(Beginning of Source data)
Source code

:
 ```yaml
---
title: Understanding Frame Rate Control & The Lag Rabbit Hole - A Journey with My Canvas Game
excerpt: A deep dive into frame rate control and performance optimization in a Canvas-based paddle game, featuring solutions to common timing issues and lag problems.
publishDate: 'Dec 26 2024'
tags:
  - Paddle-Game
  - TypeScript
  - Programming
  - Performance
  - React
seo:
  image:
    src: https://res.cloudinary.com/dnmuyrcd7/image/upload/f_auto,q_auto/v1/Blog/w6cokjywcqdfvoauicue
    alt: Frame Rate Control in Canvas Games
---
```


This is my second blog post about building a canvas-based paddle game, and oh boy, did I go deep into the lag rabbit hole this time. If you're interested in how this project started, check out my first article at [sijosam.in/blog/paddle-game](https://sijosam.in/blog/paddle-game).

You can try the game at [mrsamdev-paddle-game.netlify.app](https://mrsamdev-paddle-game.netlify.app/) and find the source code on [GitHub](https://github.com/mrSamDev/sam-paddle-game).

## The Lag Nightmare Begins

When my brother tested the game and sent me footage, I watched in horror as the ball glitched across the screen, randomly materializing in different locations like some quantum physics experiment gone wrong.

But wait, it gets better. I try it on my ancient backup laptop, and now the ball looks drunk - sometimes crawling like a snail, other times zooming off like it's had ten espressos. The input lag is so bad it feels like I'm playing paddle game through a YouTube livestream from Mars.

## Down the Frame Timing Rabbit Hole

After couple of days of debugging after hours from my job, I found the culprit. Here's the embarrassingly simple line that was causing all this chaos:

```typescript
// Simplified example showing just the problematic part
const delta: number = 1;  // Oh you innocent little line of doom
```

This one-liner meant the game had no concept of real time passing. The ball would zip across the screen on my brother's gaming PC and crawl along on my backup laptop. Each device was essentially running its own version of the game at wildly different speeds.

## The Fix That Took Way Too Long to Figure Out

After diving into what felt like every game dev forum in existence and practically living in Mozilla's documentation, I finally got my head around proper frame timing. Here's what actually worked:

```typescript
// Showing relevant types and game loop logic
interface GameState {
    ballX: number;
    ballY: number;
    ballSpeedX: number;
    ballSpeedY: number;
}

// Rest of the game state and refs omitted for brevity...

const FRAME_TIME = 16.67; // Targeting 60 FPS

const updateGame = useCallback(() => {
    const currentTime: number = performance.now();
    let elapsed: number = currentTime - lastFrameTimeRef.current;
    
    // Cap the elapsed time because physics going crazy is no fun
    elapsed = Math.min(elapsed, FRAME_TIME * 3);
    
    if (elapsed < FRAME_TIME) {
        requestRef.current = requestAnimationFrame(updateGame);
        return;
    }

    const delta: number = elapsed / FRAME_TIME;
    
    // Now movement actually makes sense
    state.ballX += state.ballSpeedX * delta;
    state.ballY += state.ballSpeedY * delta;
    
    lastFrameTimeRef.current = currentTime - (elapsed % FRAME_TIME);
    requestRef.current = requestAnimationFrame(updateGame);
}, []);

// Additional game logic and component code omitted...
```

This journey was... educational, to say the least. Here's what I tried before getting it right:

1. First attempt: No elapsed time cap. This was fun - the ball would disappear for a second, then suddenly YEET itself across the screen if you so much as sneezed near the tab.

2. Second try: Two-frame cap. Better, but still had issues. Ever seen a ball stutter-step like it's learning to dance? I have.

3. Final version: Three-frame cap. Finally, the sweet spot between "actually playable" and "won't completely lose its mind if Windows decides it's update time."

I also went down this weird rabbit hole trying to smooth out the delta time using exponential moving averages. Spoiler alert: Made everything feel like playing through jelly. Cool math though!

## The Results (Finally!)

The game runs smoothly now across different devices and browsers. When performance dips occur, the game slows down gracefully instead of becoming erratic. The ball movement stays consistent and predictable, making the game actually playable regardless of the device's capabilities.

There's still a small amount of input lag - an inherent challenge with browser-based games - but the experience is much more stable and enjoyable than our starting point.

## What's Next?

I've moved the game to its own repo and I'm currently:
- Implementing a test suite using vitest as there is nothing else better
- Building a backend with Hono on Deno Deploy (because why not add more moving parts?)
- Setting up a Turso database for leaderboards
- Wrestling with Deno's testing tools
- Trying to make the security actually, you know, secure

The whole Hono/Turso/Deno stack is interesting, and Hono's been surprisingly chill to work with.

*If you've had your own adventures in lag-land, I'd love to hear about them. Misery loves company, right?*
(End of Source data)
Problem details: Copy out each record from above, exactly.

Solved exercise:
Source code

:
 ```yaml
---
title: Understanding Frame Rate Control & The Lag Rabbit Hole - A Journey with My Canvas Game
excerpt: A deep dive into frame rate control and performance optimization in a Canvas-based paddle game, featuring solutions to common timing issues and lag problems.
publishDate: 'Dec 26 2024'
tags:
  - Paddle-Game
  - TypeScript
  - Programming
  - Performance
  - React
seo:
  image:
    src: https://res.cloudinary.com/dnmuyrcd7/image/upload/f_auto,q_auto/v1/Blog/w6cokjywcqdfvoauicue
    alt: Frame Rate Control in Canvas Games
---
```


This is my second blog post about building a canvas-based paddle game, and oh boy, did I go deep into the lag rabbit hole this time. If you're interested in how this project started, check out my first article at [sijosam.in/blog/paddle-game](https://sijosam.in/blog/paddle-game).

You can try the game at [mrsamdev-paddle-game.netlify.app](https://mrsamdev-paddle-game.netlify.app/) and find the source code on [GitHub](https://github.com/mrSamDev/sam-paddle-game).

## The Lag Nightmare Begins

When my brother tested the game and sent me footage, I watched in horror as the ball glitched across the screen, randomly materializing in different locations like some quantum physics experiment gone wrong.

But wait, it gets better. I try it on my ancient backup laptop, and now the ball looks drunk - sometimes crawling like a snail, other times zooming off like it's had ten espressos. The input lag is so bad it feels like I'm playing paddle game through a YouTube livestream from Mars.

## Down the Frame Timing Rabbit Hole

After couple of days of debugging after hours from my job, I found the culprit. Here's the embarrassingly simple line that was causing all this chaos:

```typescript
// Simplified example showing just the problematic part
const delta: number = 1;  // Oh you innocent little line of doom
```

This one-liner meant the game had no concept of real time passing. The ball would zip across the screen on my brother's gaming PC and crawl along on my backup laptop. Each device was essentially running its own version of the game at wildly different speeds.

## The Fix That Took Way Too Long to Figure Out

After diving into what felt like every game dev forum in existence and practically living in Mozilla's documentation, I finally got my head around proper frame timing. Here's what actually worked:

```typescript
// Showing relevant types and game loop logic
interface GameState {
    ballX: number;
    ballY: number;
    ballSpeedX: number;
    ballSpeedY: number;
}

// Rest of the game state and refs omitted for brevity...

const FRAME_TIME = 16.67; // Targeting 60 FPS

const updateGame = useCallback(() => {
    const currentTime: number = performance.now();
    let elapsed: number = currentTime - lastFrameTimeRef.current;
    
    // Cap the elapsed time because physics going crazy is no fun
    elapsed = Math.min(elapsed, FRAME_TIME * 3);
    
    if (elapsed < FRAME_TIME) {
        requestRef.current = requestAnimationFrame(updateGame);
        return;
    }

    const delta: number = elapsed / FRAME_TIME;
    
    // Now movement actually makes sense
    state.ballX += state.ballSpeedX * delta;
    state.ballY += state.ballSpeedY * delta;
    
    lastFrameTimeRef.current = currentTime - (elapsed % FRAME_TIME);
    requestRef.current = requestAnimationFrame(updateGame);
}, []);

// Additional game logic and component code omitted...
```

This journey was... educational, to say the least. Here's what I tried before getting it right:

1. First attempt: No elapsed time cap. This was fun - the ball would disappear for a second, then suddenly YEET itself across the screen if you so much as sneezed near the tab.

2. Second try: Two-frame cap. Better, but still had issues. Ever seen a ball stutter-step like it's learning to dance? I have.

3. Final version: Three-frame cap. Finally, the sweet spot between "actually playable" and "won't completely lose its mind if Windows decides it's update time."

I also went down this weird rabbit hole trying to smooth out the delta time using exponential moving averages. Spoiler alert: Made everything feel like playing through jelly. Cool math though!

## The Results (Finally!)

The game runs smoothly now across different devices and browsers. When performance dips occur, the game slows down gracefully instead of becoming erratic. The ball movement stays consistent and predictable, making the game actually playable regardless of the device's capabilities.

There's still a small amount of input lag - an inherent challenge with browser-based games - but the experience is much more stable and enjoyable than our starting point.

## What's Next?

I've moved the game to its own repo and I'm currently:
- Implementing a test suite using vitest as there is nothing else better
- Building a backend with Hono on Deno Deploy (because why not add more moving parts?)
- Setting up a Turso database for leaderboards
- Wrestling with Deno's testing tools
- Trying to make the security actually, you know, secure

The whole Hono/Turso/Deno stack is interesting, and Hono's been surprisingly chill to work with.

*If you've had your own adventures in lag-land, I'd love to hear about them. Misery loves company, right?*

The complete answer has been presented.